If I may, I would like to post the lyrics to a song called "Blackbird" for Cruze.

Blackbird by Alter Bridge

The willow it weeps today
A breeze from the distance is calling your name
Unfurl your black wings and wait
Across the horizons coming to sweep you away
It's coming to sweep you away
Let the wind carry you home
Blackbird fly away
May you never be broken again
The fragile can not endure
The wrecked and jaded
A place so impure
The static of this cruel world
'Cause some birds to fly long before they've seen their day
Long before they've seen their day
Let the wind carry you home
Blackbird fly away
May you never be broken again
Beyond the suffering you've known
I hope you find your way
May you never be broken again
Ascend, may you find no resistance
Know that you've made such a difference
And all you leave behind
Will live till the end
The cycle of suffering goes on
But the memories of you stay strong
Someday I too will fly and find you again
Let the wind carry you home
Blackbird fly away
May you never be broken again
Beyond the suffering you've known
I hope you find your way
May you never be broken again
May you never be broken again


----------



## peachygeorgia (Oct 5, 2021)

my deepest condolences, what a lucky pup, blessed with people who tried so hard for me him ❤ you'll be in my thought tomorrow, sending hugs


----------



## tim_s_adams (Aug 9, 2017)

Sorry man, it's always hard to lose one! RIP Cruze...


----------



## jafo220 (Mar 16, 2013)

Thanks both of you. It's never easy. They are so individualistic. No one to me has been the same. They have their own personalities. 

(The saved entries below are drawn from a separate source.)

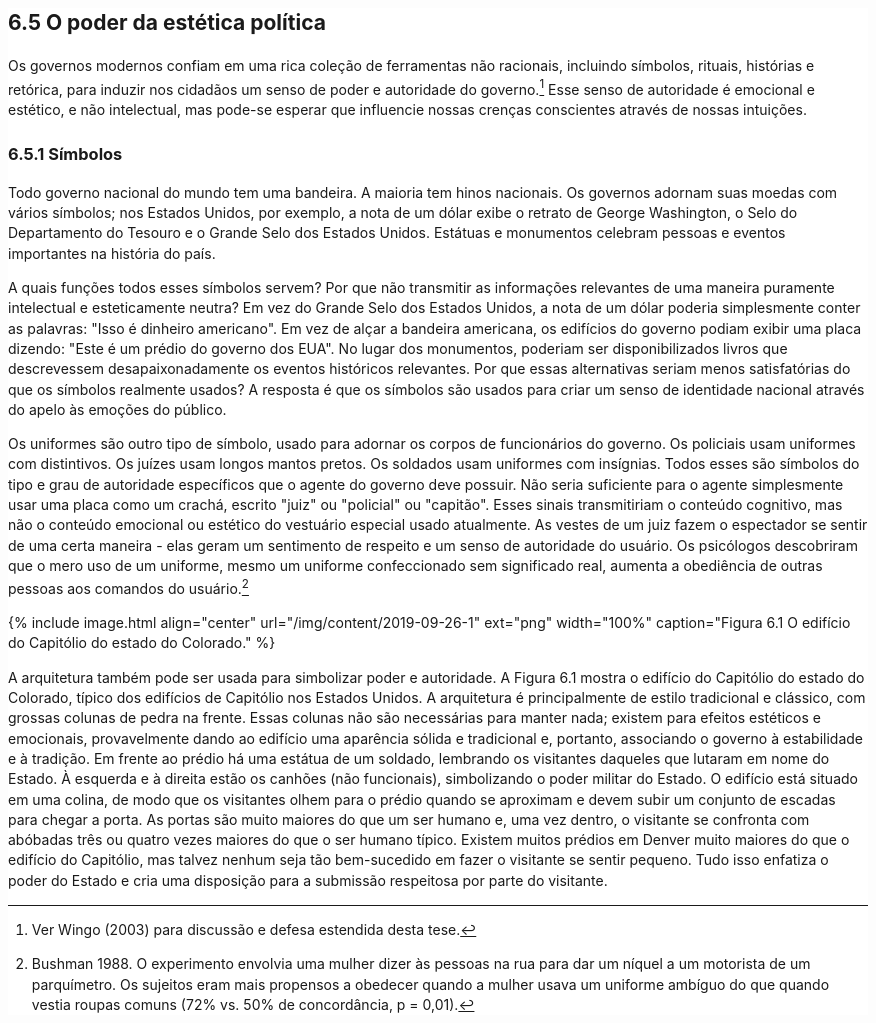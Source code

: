 ## 6.5 O poder da estética política

Os governos modernos confiam em uma rica coleção de ferramentas não racionais, incluindo símbolos, rituais, histórias e retórica, para induzir nos cidadãos um senso de poder e autoridade do governo.[^28] Esse senso de autoridade é emocional e estético, e não intelectual, mas pode-se esperar que influencie nossas crenças conscientes através de nossas intuições.

### 6.5.1 Símbolos

Todo governo nacional do mundo tem uma bandeira. A maioria tem hinos nacionais. Os governos adornam suas moedas com vários símbolos; nos Estados Unidos, por exemplo, a nota de um dólar exibe o retrato de George Washington, o Selo do Departamento do Tesouro e o Grande Selo dos Estados Unidos. Estátuas e monumentos celebram pessoas e eventos importantes na história do país.

A quais funções todos esses símbolos servem? Por que não transmitir as informações relevantes de uma maneira puramente intelectual e esteticamente neutra? Em vez do Grande Selo dos Estados Unidos, a nota de um dólar poderia simplesmente conter as palavras: "Isso é dinheiro americano". Em vez de alçar a bandeira americana, os edifícios do governo podiam exibir uma placa dizendo: "Este é um prédio do governo dos EUA". No lugar dos monumentos, poderiam ser disponibilizados livros que descrevessem desapaixonadamente os eventos históricos relevantes. Por que essas alternativas seriam menos satisfatórias do que os símbolos realmente usados? A resposta é que os símbolos são usados ​​para criar um senso de identidade nacional através do apelo às emoções do público.

Os uniformes são outro tipo de símbolo, usado para adornar os corpos de funcionários do governo. Os policiais usam uniformes com distintivos. Os juízes usam longos mantos pretos. Os soldados usam uniformes com insígnias. Todos esses são símbolos do tipo e grau de autoridade específicos que o agente do governo deve possuir. Não seria suficiente para o agente simplesmente usar uma placa como um crachá, escrito "juiz" ou "policial" ou "capitão". Esses sinais transmitiriam o conteúdo cognitivo, mas não o conteúdo emocional ou estético do vestuário especial usado atualmente. As vestes de um juiz fazem o espectador se sentir de uma certa maneira - elas geram um sentimento de respeito e um senso de autoridade do usuário. Os psicólogos descobriram que o mero uso de um uniforme, mesmo um uniforme confeccionado sem significado real, aumenta a obediência de outras pessoas aos comandos do usuário.[^29]

{% 
  include image.html
  align="center"
  url="/img/content/2019-09-26-1"
  ext="png"
  width="100%"
  caption="Figura 6.1 O edifício do Capitólio do estado do Colorado."
%}

A arquitetura também pode ser usada para simbolizar poder e autoridade. A Figura 6.1 mostra o edifício do Capitólio do estado do Colorado, típico dos edifícios de Capitólio nos Estados Unidos. A arquitetura é principalmente de estilo tradicional e clássico, com grossas colunas de pedra na frente. Essas colunas não são necessárias para manter nada; existem para efeitos estéticos e emocionais, provavelmente dando ao edifício uma aparência sólida e tradicional e, portanto, associando o governo à estabilidade e à tradição. Em frente ao prédio há uma estátua de um soldado, lembrando os visitantes daqueles que lutaram em nome do Estado. À esquerda e à direita estão os canhões (não funcionais), simbolizando o poder militar do Estado. O edifício está situado em uma colina, de modo que os visitantes olhem para o prédio quando se aproximam e devem subir um conjunto de escadas para chegar a porta. As portas são muito maiores do que um ser humano e, uma vez dentro, o visitante se confronta com abóbadas três ou quatro vezes maiores do que o ser humano típico. Existem muitos prédios em Denver muito maiores do que o edifício do Capitólio, mas talvez nenhum seja tão bem-sucedido em fazer o visitante se sentir pequeno. Tudo isso enfatiza o poder do Estado e cria uma disposição para a submissão respeitosa por parte do visitante.


[^1]: Honoré (1981, 42-4) expressa essa preocupação em relação ao anarquismo filosófico de Simmons, uma doutrina mais moderada que a minha.
[^2]: Por esse motivo, DeLue (1989, 1) adverte que a ampla aceitação do anarquismo filosófico "seria uma tragédia para os regimes liberais".
[^3]: Ver Críton em 50d em Platão 2000 e Hume 1987, 480. Ambos os filósofos parecem preocupados que mesmo uma pequena quantidade de desobediência, talvez apenas um único ato de desobediência, levaria a esse resultado.
[^4]: Klosko, 1992, p. 24. Klosko faz uma observação mais detalhada em seu capítulo 9 de 2005.
[^5]: Hume 1992, seção III.ii.9, 552. Hume usa essa premissa para rejeitar a teoria do contrato social, que em sua época exercia pouca influência sobre o público. Sua forte tese de infalibilidade moral pode ser explicada por sua metaética anti-realista (1992, Seção III.i.1-2).
[^6]: Lindberg 1992, 58; Russell 1991. No século IV a.C, Aristóteles discutiu os argumentos que estabelecem a esfericidade da Terra (De Caelo, 297a9-297b20), e no terceiro século a.C, Eratóstenes forneceu uma estimativa razoavelmente precisa da circunferência da Terra.
[^7]: Ver Stove (1995, 58-62) em _The Columbus Argument_ para mais discussões.
[^8]: Ver a introdução a Condorcet de McLean e Hewitt 1994 (35–6). Condorcet observa que, quando assumimos que os indivíduos são 80% confiáveis ​​e a maioria supera a minoria em apenas nove pessoas, a probabilidade da maioria estar correta excede 99,999%. O Teorema do Júri pode ser enganoso, porque a suposição de independência probabilística raramente é satisfeita. No entanto, um argumento qualitativo mais amplo pode ser feito; ou seja, que uma convergência de fontes de informação em uma proposição específica apoia probabilisticamente essa proposição, em maior grau do que uma única fonte de informação, desde que (i) cada fonte seja mais confiável que um palpite aleatório, (ii) nenhuma fonte é completamente dependente da outra e (iii) uma fonte não tem mais probabilidade de concordar com a outra se a última fonte estiver errada do que se a última estiver correta. É muito plausível que essas condições sejam geralmente satisfeitas quando as fontes são pessoas individuais.
[^9]: O argumento a seguir no texto é baseada em Milgram 2009. Além da versão que descrevo no texto ("Experiência 5"), Milgram detalha várias outras variações interessantes do experimento.
[^10]: Milgram 2009, 27–31.
[^11]: Milgram 2009, 195–6.
[^12]: Arendt 1964, 24–5, 135–7, 148–9.
[^13]: Wallace e Meadlo 1969; Kelman e Hamilton 1989, 10–11.
[^14]: Kelman e Hamilton 1989, 6.
[^15]: Veja Festinger e Carlsmith 1959 para uma defesa seminal da teoria. Sobre a importância particular da auto-imagem, ver Aronson 1999; Aronson et al. 1999.
[^16]: Festinger e Carlsmith, 1959.
[^17]: A maior diferença de atitude foi entre o grupo de Controle e o grupo "Um Dólar" sobre a questão de quão dispostos estariam em participar de um experimento semelhante novamente. Essa foi uma diferença de cerca de 1,8 pontos em uma escala de dez pontos.
[^18]: Era um dólar dos anos 50; o equivalente hoje seria de cerca de 8 dólares. A verdadeira razão pela qual os participantes mentiram provavelmente foi deferência aos pesquisadores, mas os participantes não sabiam disso.
[^19]: Aronson e Mills 1959.
[^20]: As classificações da discussão na condição "Grave" foram 19% mais altas que na condição "Leve" e 22% mais altas que na condição de Controle (Aronson e Mills 1959, 179).
[^21]: Ver Brehm 1956.
[^22]: Pode ser ainda mais gratificante acreditar que a obediência ao Estado é mais supererrogatória do que obrigatória, mas isso pode forçar a credulidade até do ambicioso auto-enganado - a maioria de nós sabe que geralmente não fazemos grandes sacrifícios supererrogatórios. É mais crível que façamos grandes sacrifícios que são moralmente exigidos de nós.
[^23]: Ver Singer 1993, capítulo 8; Unger 1996.
[^24]: Cialdini 1993, capítulo 4.
[^25]: Asch 1956; 1963.
[^26]: De um mito egípcio da criação, discutido em Lindberg 1992, 9.
[^27]: Alguns filósofos elevaram esse viés a uma teoria da razão prática. MacIntyre (1986) e Murphy (1995) afirmam que não é necessária nenhuma razão para seguir as normas da sociedade, mas que sempre é necessária uma razão para se afastar das práticas atualmente aceitas. No entanto, eles não defendem essa suposição, e considero que eles assumem essa posição como uma manifestação de viés de status quo.
[^28]: Ver Wingo (2003) para discussão e defesa estendida desta tese.
[^29]: Bushman 1988. O experimento envolvia uma mulher dizer às pessoas na rua para dar um níquel a um motorista de um parquímetro. Os sujeitos eram mais propensos a obedecer quando a mulher usava um uniforme ambíguo do que quando vestia roupas comuns (72% vs. 50% de concordância, p = 0,01).
[^30]: U.S.C., título 26, seção 2702. Não tenho ideia do significado do parágrafo.
[^31]: Código Revisado de Boulder, 5–4–16. Essa ordem foi aprovada em resposta à tradição de Boulder de incendiar sofás após grandes eventos, como jogos de futebol.
[^32]: Rawls 1999, seção 14, 73.
[^33]: Graham, Rawlings e Rigsby 1994, 1-11; Lang 1974.
[^34]: Sigo o uso popular da expressão "Síndrome de Estocolmo". Meu uso da palavra síndrome, no entanto, não pretende transmitir que o fenômeno é um distúrbio ou doença.
[^35]: Brook 2007.
[^36]: Fitzpatrick 2009.
[^37]: Shaw 2009, pp. 5-6. O oficial de condicional, encontrando inconsistências em suas histórias, separou Garrido e Dugard e continuou interrogando-os para descobrir quem ela era. Eventualmente, Garrido admitiu ter sequestrado Dugard, após isso Dugard revelou sua identidade.
[^38]: Graham 1994, p. 5.
[^39]: Graham 1994, 13, 42-3.
[^40]: de Fabrique et al. 2007; Namnyak et al. 2008. A vítima normalmente não consegue escapar no início, mas geralmente tem oportunidades de escapar após o desenvolvimento da síndrome.
[^41]: de Fabrique et al. 2007; Mattiuzzi 2007.
[^42]: Lang, 1973, p. 126.
[^43]: de Fabrique et al. 2007.
[^44]: Os itens (i), (ii), (iv) e (v) são de Graham et al. 1994, pp. 33-7; cf. de Fabrique et al. 2007; Namnyak et al. 2008, 5. Acrescentei o item (iii), que, embora não tenha sido identificado como uma condição distinta por Graham e outros, está claramente presente e é importante nos casos clássicos da Síndrome de Estocolmo.
[^45]: Freud (1937, capítulo 9) postula que quando um indivíduo teme a dor nas mãos de outro, ele pode lidar com a ansiedade identificando-se psicologicamente com a pessoa que representa a ameaça. Ele descreve isso como "identificação com o agressor".
[^46]: Graham et al. 1994, 31; Graham et al. 1995; Julich 2005.
[^47]: Uma manifestação interessante dessa identificação com o governo é o uso por cidadãos particulares da palavra 'nós' para nos referir ao governo, como em "Nós invadimos o Iraque em 2003", o que pode ser dito por um americano, mesmo que o falante não tenha pessoalmente feito nada para provocar a invasão ou se opôs ativamente a ela. Como a palavra que normalmente inclui o falante, isso sugere uma forte identificação com o Estado.
[^48]: Edmundson (1998, cap. 4) é uma exceção rara.
[^49]: Thompson n.d., 19-20. Outros detalhes do caso são de Thompson (n.d.) e Kelman e Hamilton (1989, 1-17).
[^50]: Thompson n.d., 12, 27–8. Trinta anos depois, Thompson foi homenageado com a Medalha do Soldado e convidado a falar em West Point, Annapolis e Quantico.
[^51]: Thompson n.d., 11.
[^52]: Zimbardo et al. 1973; Zimbardo 2007.
[^53]: Ver Zimbardo 2007, esp. 210–21, sobre os fatores situacionais no Experimento Prisional de Stanford. Ver os capítulos 12–16 para evidências e argumentos além do estudo do experimento.
[^54]: Acton 1972, 335 (de uma carta a Mandell Creighton de 5 de abril de 1887): "O poder tende a corromper e o poder absoluto corrompe absolutamente. Os grandes homens quase sempre são maus, mesmo quando exercem influência e não autoridade: ainda mais quando você acrescenta a tendência ou a certeza da corrupção pela autoridade."
[^55]: Zimbardo, Haney e Banks 1973, 81.
[^56]: Orwell 1984, 219-20. As observações citadas são do agente da polícia O’Brien, o personagem que captura e tortura o protagonista do romance para quebrar seu espírito.
[^57]: Milgram (2009, 139-40) observa, da mesma forma, que a mera designação como figura de autoridade normalmente é suficiente para garantir a obediência de outras pessoas.
[^58]: Tversky e Kahneman 1981.
[^59]: Consulte a Seção 13.1 e a Seção 13.4 para obter mais exemplos.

Well my oldest daughter came over today. He loved her, probably his favorite. She brought him a McDonalds cheese burger and he had some more peanut butter ice cream today. After I got home we went out and walked around the yard a little before we left. When we got to the veterinarian, his favorite vet and tech were there. They had a blanket set out in his usual room for him. He got plenty of treats from the tech as usual. She loved him and always looked for him. That girl on normal visits would just stuff him with treats. I couldn't ask for a better vet and tech. They were so great. So his last day was probably one of his best. He's going to leave a large hole, very large. He was our everyday world and we were his.


----------



## jafo220 (Mar 16, 2013)

I have one last update. We had Cruze cremated like our other GSD's in the past. We brought him home today. I can say, my wife and I were totally taken back and impressed once again by our Vet. As I said, we have had our others cremated in the past through other vets. The first one basically came back to us in a container and a cardboard box. The next one was a bit better and he was returned to us in a nice sealed plastic display container with a little prayer on the front. It was nice. This time though, I have to say I was totally impressed. She brought Cruze out to us in a nice gift like bag. Inside the bag was a very nice velvet looking bag that contained a very nice quality large wooden stained box. After the wife exchanged hugs with the vet tech, this was Cruze's favorite and she loved Cruze when he came to see them. We loaded up into the car and headed home. My wife has been kind of lost a little bit without her boy being at home. I am the same way. The passing wasn't as bad on me as leaving him behind at the vets. That was harder on me than anything. But, we arrived home, my wife already had a place on the mantel for him next to the others. She began to take him out when she pulls out this small box with a hard plastic slide out. The crematory services had taken his last paw print and preserved it in clay inside this plastic box with a clear window on it to see the paw print. It was over the top. I just couldn't have imagined a better memorial for him. The amount of gratitude we have towards our vet and the services rendered really are beyond words at this point. Every once in a while, you run across special people. These are very special people to us.


----------



## Jenny720 (Nov 21, 2014)

I’m so very sorry. Life is so delicate and fleeting they remind us of this. Having such a bond is such a blessing and all the memories to cherish such a gift.


----------



## SMcN (Feb 12, 2021)

I am so sorry to hear of your loss. I wasn't on the forums when you were active so did not have the opportunity to get acquainted. The rending hole our pets leave behind when they pass are immense. They only fill in a little at a time leaving room for the wonderful memories they gave us. 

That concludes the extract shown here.